Alexandre Vatimbella & Jean-Louis Pommery

Directeur du CREC & Directeur des études du CREC

Actualités – France – La permanence du Centre selon Les Echos

Voici la chronique de Favilla parue dans le quotidien Les Echos et consacrée à la «Permanence d'un centre»

«A défaut de passionner les électeurs, les élections européennes intéressent les politologues. D'un sondage à l'autre, en effet, l'UMP semble calée sur un gros quart des suffrages (27-28%), le PS sur un gros cinquième (21-22 %). Comme dans les recettes approximatives des cocktails, les deux grands partis font ensemble environ une moitié des voix. Au sein de l'autre moitié s'inscrit le « Centre ». Ce terme imprécis a toujours désigné cette notable catégorie d'électeurs qui ont en commun d'être plus réformistes que la droite, plus modernes que la gauche, qui refusent de s'enrégimenter, pratiquent à un haut degré l'esprit d'examen, n'aiment pas les solutions simplistes ou extrêmes, font confiance à la méthode expérimentale, et attachent une importance primordiale au contenu. S'y ajoutent naturellement quelques indécis et quelques amoureux impénitents de l'improbable « troisième voie », mais qui ne font pas l'essence du centre français.
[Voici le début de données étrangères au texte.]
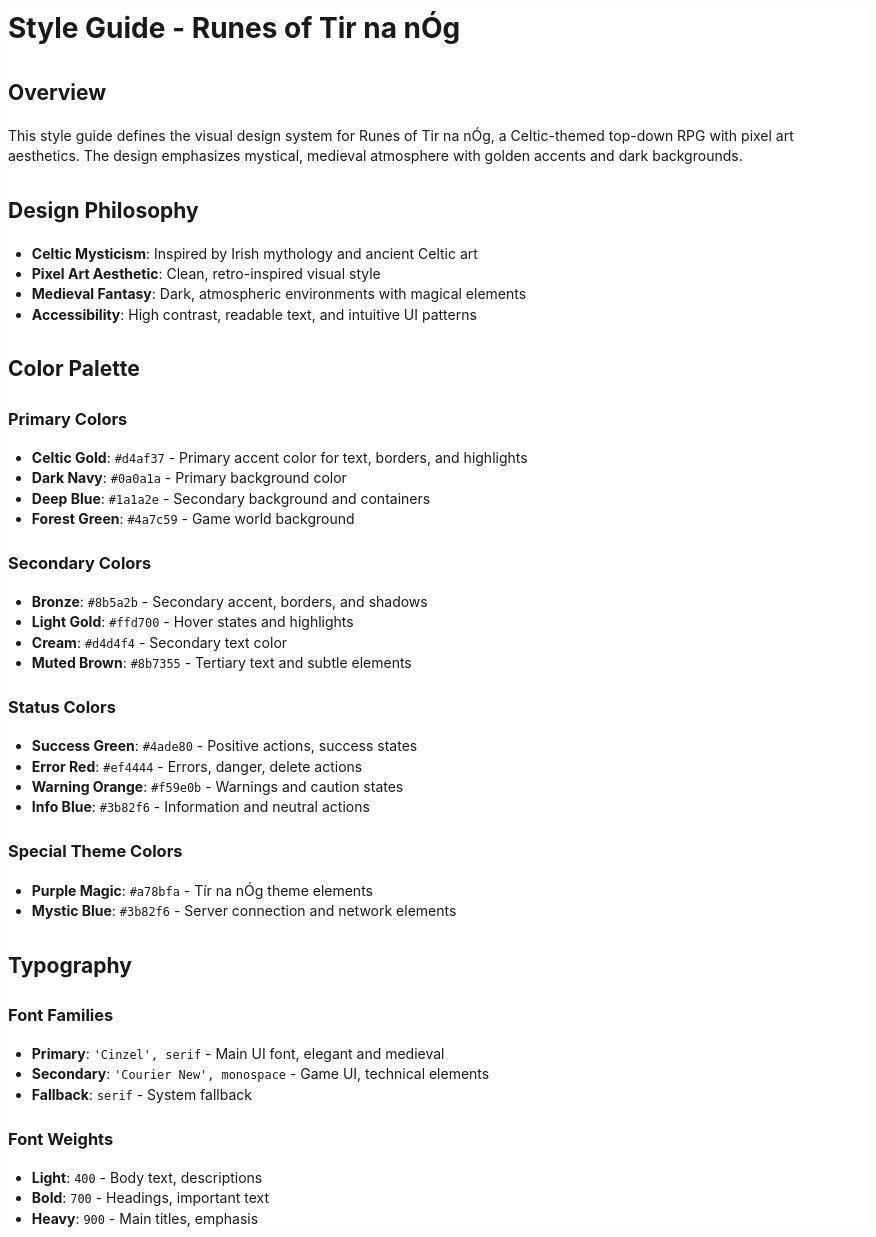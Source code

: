 # Style Guide - Runes of Tir na nÓg

## Overview
This style guide defines the visual design system for Runes of Tir na nÓg, a Celtic-themed top-down RPG with pixel art aesthetics. The design emphasizes mystical, medieval atmosphere with golden accents and dark backgrounds.

## Design Philosophy
- **Celtic Mysticism**: Inspired by Irish mythology and ancient Celtic art
- **Pixel Art Aesthetic**: Clean, retro-inspired visual style
- **Medieval Fantasy**: Dark, atmospheric environments with magical elements
- **Accessibility**: High contrast, readable text, and intuitive UI patterns

## Color Palette

### Primary Colors
- **Celtic Gold**: `#d4af37` - Primary accent color for text, borders, and highlights
- **Dark Navy**: `#0a0a1a` - Primary background color
- **Deep Blue**: `#1a1a2e` - Secondary background and containers
- **Forest Green**: `#4a7c59` - Game world background

### Secondary Colors
- **Bronze**: `#8b5a2b` - Secondary accent, borders, and shadows
- **Light Gold**: `#ffd700` - Hover states and highlights
- **Cream**: `#d4d4f4` - Secondary text color
- **Muted Brown**: `#8b7355` - Tertiary text and subtle elements

### Status Colors
- **Success Green**: `#4ade80` - Positive actions, success states
- **Error Red**: `#ef4444` - Errors, danger, delete actions
- **Warning Orange**: `#f59e0b` - Warnings and caution states
- **Info Blue**: `#3b82f6` - Information and neutral actions

### Special Theme Colors
- **Purple Magic**: `#a78bfa` - Tír na nÓg theme elements
- **Mystic Blue**: `#3b82f6` - Server connection and network elements

## Typography

### Font Families
- **Primary**: `'Cinzel', serif` - Main UI font, elegant and medieval
- **Secondary**: `'Courier New', monospace` - Game UI, technical elements
- **Fallback**: `serif` - System fallback

### Font Weights
- **Light**: `400` - Body text, descriptions
- **Bold**: `700` - Headings, important text
- **Heavy**: `900` - Main titles, emphasis
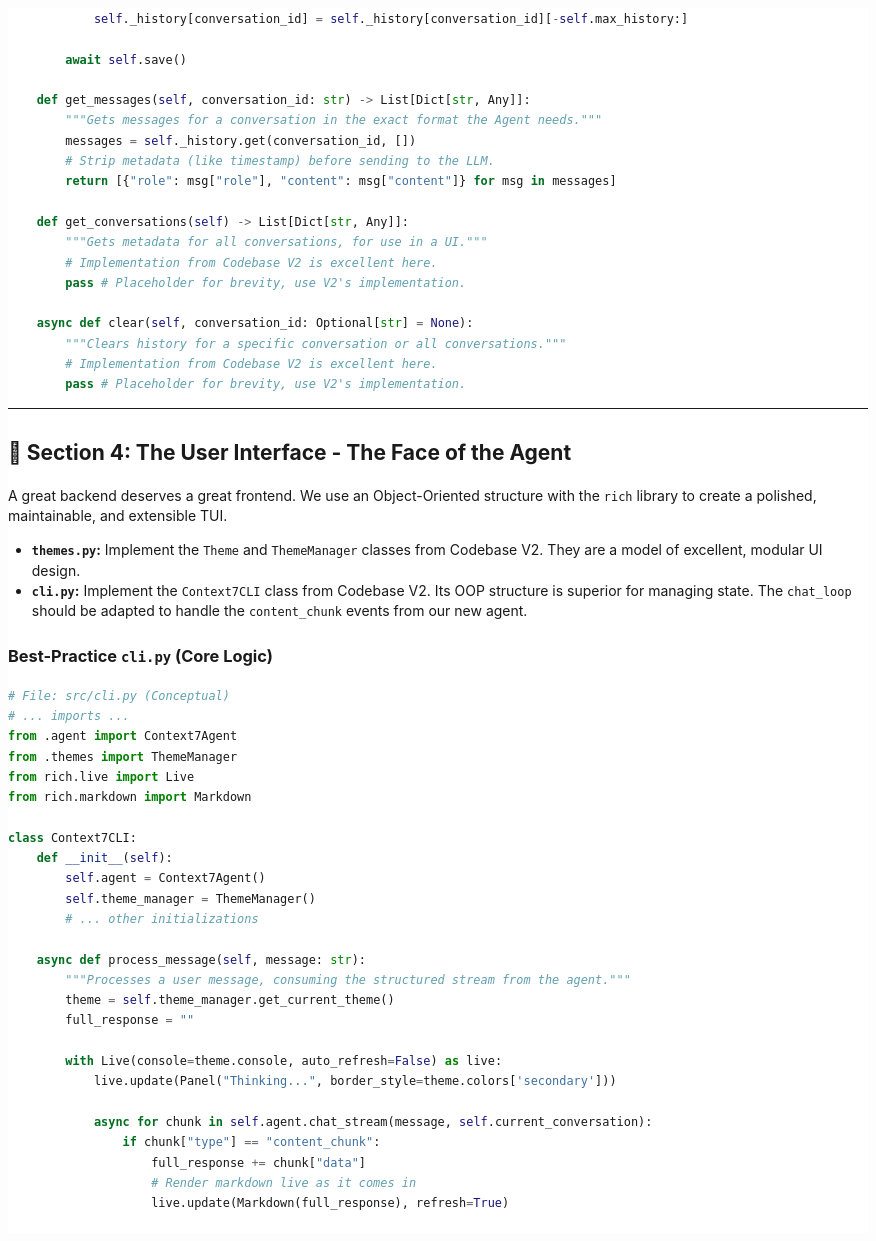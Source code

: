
 ```python
            self._history[conversation_id] = self._history[conversation_id][-self.max_history:]
        
        await self.save()
    
    def get_messages(self, conversation_id: str) -> List[Dict[str, Any]]:
        """Gets messages for a conversation in the exact format the Agent needs."""
        messages = self._history.get(conversation_id, [])
        # Strip metadata (like timestamp) before sending to the LLM.
        return [{"role": msg["role"], "content": msg["content"]} for msg in messages]

    def get_conversations(self) -> List[Dict[str, Any]]:
        """Gets metadata for all conversations, for use in a UI."""
        # Implementation from Codebase V2 is excellent here.
        pass # Placeholder for brevity, use V2's implementation.
    
    async def clear(self, conversation_id: Optional[str] = None):
        """Clears history for a specific conversation or all conversations."""
        # Implementation from Codebase V2 is excellent here.
        pass # Placeholder for brevity, use V2's implementation.
```

---

## 🎨 Section 4: The User Interface - The Face of the Agent

A great backend deserves a great frontend. We use an Object-Oriented structure with the `rich` library to create a polished, maintainable, and extensible TUI.

*   **`themes.py`:** Implement the `Theme` and `ThemeManager` classes from Codebase V2. They are a model of excellent, modular UI design.
*   **`cli.py`:** Implement the `Context7CLI` class from Codebase V2. Its OOP structure is superior for managing state. The `chat_loop` should be adapted to handle the `content_chunk` events from our new agent.

### **Best-Practice `cli.py` (Core Logic)**

```python
# File: src/cli.py (Conceptual)
# ... imports ...
from .agent import Context7Agent
from .themes import ThemeManager
from rich.live import Live
from rich.markdown import Markdown

class Context7CLI:
    def __init__(self):
        self.agent = Context7Agent()
        self.theme_manager = ThemeManager()
        # ... other initializations

    async def process_message(self, message: str):
        """Processes a user message, consuming the structured stream from the agent."""
        theme = self.theme_manager.get_current_theme()
        full_response = ""

        with Live(console=theme.console, auto_refresh=False) as live:
            live.update(Panel("Thinking...", border_style=theme.colors['secondary']))
            
            async for chunk in self.agent.chat_stream(message, self.current_conversation):
                if chunk["type"] == "content_chunk":
                    full_response += chunk["data"]
                    # Render markdown live as it comes in
                    live.update(Markdown(full_response), refresh=True)
                
```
Tel qu'en lui-même, son noyau a toujours représenté environ 13 % des suffrages (score des « réformateurs » de Lecanuet-Servan-Schreiber en 1973), momentanément majoré par l'ancienne UDF. C'est, par coïncidence, celui qu'affectent les sondages au Modem aujourd'hui. Son leader affecte de voir une percée personnelle dans ce qui ne pourrait être qu'une permanence de la statistique. On peut lui reconnaître en revanche le mérite de l'avoir maintenu, malgré une UMP élargie au centre et un PS à peu près libéré de son socialisme doctrinaire. Flairant ce danger, il a décidé de suppléer à ces risques centrifuges par l'agressivité à l'égard de Nicolas Sarkozy. Mais il peine à répondre clairement à la demande de contenu, qui fait la principale vertu du centre. Martine Aubry l'a bien perçu qui se pose en « première proposante » face à ce « premier opposant » auto-désigné.

Mais des anciennes marges vertes de la gauche se lève aussi, aujourd'hui, une liste Europe Ecologie. L'indépendance d'esprit de Daniel Cohn-Bendit la libère des adhérences socialistes, son authentique dimension européenne la qualifie plus que d'autres pour cette consultation, son projet pour une autre croissance intéresse les réformateurs et séduit la jeunesse. Si sa percée pouvait survivre aux européennes, et avec un score du même ordre que celui du Modem, il pourrait inaugurer une politique française à deux centres, dont le nouveau serait plus chargé de contenu.»